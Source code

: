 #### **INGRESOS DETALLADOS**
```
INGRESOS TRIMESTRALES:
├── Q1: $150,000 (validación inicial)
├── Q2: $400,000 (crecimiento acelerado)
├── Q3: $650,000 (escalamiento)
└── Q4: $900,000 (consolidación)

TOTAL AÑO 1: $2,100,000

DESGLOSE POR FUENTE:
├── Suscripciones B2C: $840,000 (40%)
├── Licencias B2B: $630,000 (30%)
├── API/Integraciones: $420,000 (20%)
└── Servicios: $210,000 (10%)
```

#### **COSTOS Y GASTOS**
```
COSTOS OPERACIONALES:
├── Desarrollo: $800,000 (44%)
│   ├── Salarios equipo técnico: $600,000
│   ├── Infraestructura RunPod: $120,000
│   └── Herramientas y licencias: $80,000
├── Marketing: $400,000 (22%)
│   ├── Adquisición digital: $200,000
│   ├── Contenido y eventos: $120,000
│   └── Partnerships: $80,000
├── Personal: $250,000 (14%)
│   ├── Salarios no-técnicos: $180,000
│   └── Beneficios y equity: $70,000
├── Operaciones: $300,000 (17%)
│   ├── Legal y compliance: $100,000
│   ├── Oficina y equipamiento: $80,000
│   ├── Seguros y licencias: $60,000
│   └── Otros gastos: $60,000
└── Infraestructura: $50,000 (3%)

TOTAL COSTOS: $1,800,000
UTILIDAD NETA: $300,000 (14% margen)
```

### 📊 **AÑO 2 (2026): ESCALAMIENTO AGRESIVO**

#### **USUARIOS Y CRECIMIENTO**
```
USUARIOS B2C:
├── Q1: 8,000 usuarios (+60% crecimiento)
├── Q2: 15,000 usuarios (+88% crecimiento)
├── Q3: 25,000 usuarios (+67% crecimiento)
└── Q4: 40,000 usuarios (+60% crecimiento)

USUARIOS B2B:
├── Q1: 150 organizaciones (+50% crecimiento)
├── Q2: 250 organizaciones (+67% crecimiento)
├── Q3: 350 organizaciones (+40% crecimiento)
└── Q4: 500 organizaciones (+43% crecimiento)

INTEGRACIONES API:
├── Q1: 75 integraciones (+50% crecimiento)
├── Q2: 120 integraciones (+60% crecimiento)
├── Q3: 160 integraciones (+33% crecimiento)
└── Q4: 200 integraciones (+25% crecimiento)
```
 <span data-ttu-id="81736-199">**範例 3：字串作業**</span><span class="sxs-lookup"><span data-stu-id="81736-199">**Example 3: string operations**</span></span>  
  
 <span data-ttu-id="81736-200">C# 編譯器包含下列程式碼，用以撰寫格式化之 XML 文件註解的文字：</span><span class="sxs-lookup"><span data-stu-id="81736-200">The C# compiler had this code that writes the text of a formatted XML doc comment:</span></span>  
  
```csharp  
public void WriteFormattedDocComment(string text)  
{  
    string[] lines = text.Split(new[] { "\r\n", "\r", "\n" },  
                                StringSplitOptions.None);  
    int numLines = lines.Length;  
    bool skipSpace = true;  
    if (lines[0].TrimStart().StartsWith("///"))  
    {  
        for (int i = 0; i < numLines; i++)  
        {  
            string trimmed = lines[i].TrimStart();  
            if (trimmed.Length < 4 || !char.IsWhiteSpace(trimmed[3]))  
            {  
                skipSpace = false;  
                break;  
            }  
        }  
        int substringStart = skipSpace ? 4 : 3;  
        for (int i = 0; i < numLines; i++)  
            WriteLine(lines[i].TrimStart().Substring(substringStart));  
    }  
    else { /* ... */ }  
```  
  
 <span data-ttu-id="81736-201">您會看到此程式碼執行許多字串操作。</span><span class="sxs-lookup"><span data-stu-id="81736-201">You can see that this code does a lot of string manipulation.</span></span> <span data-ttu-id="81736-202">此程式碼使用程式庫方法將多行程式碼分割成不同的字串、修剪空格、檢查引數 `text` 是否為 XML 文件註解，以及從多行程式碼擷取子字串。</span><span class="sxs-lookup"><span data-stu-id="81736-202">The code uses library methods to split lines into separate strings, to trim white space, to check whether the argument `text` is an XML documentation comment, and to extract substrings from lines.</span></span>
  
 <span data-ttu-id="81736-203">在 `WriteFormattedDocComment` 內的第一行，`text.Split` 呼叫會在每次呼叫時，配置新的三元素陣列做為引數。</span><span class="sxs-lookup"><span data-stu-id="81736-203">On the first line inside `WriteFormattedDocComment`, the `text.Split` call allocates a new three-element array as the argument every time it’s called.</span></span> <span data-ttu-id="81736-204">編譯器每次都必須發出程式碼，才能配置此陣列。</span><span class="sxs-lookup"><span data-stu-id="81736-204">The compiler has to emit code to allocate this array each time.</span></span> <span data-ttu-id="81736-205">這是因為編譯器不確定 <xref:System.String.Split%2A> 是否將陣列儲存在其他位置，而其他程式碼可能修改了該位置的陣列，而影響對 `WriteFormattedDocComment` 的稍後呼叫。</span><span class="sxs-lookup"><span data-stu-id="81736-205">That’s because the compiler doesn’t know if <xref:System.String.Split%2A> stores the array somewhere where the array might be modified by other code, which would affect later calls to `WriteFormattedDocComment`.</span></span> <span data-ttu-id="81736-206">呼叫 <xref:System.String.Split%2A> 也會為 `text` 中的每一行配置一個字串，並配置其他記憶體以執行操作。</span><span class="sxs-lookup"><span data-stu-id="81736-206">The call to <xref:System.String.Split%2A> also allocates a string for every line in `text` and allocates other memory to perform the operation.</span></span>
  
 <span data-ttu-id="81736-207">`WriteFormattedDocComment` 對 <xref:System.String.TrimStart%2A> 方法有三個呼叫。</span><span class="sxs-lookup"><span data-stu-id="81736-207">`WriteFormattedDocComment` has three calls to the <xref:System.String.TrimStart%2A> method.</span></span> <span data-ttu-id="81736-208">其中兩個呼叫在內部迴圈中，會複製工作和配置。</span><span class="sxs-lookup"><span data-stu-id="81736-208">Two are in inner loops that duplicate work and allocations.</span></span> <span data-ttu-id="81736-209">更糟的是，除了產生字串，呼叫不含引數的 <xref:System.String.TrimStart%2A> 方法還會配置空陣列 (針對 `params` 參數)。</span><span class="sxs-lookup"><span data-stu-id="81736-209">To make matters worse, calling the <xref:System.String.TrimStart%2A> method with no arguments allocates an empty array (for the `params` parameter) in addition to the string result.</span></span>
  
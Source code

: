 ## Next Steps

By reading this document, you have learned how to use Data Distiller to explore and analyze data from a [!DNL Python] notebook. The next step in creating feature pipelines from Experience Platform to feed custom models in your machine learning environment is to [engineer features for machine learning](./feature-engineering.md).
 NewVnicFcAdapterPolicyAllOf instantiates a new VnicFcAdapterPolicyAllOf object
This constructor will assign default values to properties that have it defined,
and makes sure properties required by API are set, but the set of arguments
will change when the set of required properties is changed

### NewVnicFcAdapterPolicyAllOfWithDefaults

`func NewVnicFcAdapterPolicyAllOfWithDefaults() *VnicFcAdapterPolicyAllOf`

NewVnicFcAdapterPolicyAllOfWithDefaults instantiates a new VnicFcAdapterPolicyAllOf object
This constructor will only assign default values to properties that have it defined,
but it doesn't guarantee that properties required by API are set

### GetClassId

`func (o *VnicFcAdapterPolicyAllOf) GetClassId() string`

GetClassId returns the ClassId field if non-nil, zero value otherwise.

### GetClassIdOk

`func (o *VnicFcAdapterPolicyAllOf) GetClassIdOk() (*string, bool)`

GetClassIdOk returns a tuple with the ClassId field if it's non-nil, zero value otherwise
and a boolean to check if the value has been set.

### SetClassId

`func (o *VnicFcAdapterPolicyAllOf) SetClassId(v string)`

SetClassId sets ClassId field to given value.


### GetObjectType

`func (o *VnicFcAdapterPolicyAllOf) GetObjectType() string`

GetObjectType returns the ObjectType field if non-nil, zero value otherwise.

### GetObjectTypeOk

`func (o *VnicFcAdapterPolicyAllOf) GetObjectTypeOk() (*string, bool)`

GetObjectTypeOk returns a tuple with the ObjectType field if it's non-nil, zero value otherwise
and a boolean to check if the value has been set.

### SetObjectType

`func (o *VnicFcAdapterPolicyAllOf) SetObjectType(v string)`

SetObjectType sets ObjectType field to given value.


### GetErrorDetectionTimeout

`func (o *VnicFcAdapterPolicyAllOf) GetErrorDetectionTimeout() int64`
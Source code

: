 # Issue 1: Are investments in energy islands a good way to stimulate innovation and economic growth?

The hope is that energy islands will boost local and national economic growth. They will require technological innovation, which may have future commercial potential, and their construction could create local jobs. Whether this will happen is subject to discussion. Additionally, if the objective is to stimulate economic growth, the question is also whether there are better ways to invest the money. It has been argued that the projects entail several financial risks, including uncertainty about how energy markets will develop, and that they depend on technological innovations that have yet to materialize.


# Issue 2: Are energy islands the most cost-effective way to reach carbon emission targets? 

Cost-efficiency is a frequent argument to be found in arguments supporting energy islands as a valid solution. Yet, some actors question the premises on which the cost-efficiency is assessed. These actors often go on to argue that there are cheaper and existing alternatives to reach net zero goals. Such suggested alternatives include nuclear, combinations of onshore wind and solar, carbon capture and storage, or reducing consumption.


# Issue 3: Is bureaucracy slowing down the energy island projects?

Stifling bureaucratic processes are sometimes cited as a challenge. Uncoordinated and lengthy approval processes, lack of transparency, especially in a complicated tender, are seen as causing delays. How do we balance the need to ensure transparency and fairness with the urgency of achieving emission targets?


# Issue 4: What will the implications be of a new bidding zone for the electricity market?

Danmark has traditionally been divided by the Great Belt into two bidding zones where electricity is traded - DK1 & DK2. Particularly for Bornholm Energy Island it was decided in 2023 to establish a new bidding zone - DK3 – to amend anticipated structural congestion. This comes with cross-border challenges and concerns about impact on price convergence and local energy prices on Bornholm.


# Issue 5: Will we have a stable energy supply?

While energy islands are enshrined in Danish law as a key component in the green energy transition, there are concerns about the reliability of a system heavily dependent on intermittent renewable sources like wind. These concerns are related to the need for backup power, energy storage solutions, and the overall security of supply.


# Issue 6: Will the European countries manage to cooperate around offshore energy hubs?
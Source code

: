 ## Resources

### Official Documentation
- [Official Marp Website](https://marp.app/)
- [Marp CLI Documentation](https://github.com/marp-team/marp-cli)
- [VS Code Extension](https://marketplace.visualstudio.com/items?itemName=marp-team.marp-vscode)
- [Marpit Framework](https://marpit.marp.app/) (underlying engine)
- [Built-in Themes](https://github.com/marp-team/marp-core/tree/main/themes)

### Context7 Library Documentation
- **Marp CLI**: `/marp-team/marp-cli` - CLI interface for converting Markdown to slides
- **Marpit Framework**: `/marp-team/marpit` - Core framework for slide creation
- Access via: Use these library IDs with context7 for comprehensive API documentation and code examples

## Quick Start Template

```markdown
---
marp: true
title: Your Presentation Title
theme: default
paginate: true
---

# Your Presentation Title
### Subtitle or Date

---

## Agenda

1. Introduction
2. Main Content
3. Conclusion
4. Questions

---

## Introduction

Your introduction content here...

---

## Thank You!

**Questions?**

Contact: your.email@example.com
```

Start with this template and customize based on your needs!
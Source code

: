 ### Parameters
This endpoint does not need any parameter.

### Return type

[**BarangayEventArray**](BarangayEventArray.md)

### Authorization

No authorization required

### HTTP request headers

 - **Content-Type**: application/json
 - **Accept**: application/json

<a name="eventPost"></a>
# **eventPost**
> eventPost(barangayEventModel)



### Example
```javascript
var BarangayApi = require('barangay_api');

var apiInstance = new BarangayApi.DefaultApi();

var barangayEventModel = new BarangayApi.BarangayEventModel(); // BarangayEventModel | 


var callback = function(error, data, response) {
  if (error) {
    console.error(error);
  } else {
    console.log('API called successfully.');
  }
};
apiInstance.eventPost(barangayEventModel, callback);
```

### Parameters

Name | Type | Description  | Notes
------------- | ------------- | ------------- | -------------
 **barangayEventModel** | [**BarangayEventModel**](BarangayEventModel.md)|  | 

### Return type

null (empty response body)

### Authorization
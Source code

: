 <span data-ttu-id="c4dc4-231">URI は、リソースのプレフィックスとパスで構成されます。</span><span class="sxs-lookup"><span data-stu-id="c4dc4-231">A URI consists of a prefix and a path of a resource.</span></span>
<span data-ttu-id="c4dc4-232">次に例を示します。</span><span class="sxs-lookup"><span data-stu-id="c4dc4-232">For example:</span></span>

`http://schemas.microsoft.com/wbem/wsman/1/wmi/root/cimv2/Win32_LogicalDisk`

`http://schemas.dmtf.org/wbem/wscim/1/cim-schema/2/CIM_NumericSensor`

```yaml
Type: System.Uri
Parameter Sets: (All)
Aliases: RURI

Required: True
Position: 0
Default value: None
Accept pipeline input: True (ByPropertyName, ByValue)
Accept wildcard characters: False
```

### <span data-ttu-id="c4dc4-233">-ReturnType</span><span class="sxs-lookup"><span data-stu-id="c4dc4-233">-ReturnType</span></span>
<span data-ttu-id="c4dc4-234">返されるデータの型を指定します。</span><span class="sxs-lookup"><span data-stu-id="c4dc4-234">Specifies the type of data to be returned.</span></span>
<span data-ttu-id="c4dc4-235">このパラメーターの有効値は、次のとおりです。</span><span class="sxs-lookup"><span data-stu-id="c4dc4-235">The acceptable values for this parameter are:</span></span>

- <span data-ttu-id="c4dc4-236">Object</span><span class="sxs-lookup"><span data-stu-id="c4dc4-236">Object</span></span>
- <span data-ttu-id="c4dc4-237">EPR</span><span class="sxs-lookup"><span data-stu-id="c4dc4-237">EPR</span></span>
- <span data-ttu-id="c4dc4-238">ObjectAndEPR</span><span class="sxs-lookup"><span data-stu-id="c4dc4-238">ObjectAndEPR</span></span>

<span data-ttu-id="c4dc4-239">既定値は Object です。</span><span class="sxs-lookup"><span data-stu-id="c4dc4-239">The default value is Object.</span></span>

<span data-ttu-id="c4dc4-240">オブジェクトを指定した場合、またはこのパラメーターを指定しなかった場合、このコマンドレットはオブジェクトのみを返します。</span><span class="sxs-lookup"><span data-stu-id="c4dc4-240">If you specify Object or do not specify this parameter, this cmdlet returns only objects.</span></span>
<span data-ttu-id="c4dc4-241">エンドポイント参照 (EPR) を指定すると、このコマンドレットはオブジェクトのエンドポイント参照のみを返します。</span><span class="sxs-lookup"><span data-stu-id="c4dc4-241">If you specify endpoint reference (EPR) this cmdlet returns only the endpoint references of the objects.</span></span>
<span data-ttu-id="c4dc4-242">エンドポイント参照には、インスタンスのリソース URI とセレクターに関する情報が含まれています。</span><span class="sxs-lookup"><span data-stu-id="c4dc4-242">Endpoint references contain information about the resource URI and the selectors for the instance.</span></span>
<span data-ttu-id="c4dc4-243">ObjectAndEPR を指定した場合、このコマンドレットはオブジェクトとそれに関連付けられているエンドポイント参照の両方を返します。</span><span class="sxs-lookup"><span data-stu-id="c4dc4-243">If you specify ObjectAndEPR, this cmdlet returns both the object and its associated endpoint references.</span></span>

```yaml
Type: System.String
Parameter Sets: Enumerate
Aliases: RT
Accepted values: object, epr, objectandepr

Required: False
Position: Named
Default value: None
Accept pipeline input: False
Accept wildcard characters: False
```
════
**Problem details**
Search the records for the word "marpit". Copy every line that has it.

**Response**
- [Marpit Framework](https://marpit.marp.app/) (underlying engine)
- **Marpit Framework**: `/marp-team/marpit` - Core framework for slide creation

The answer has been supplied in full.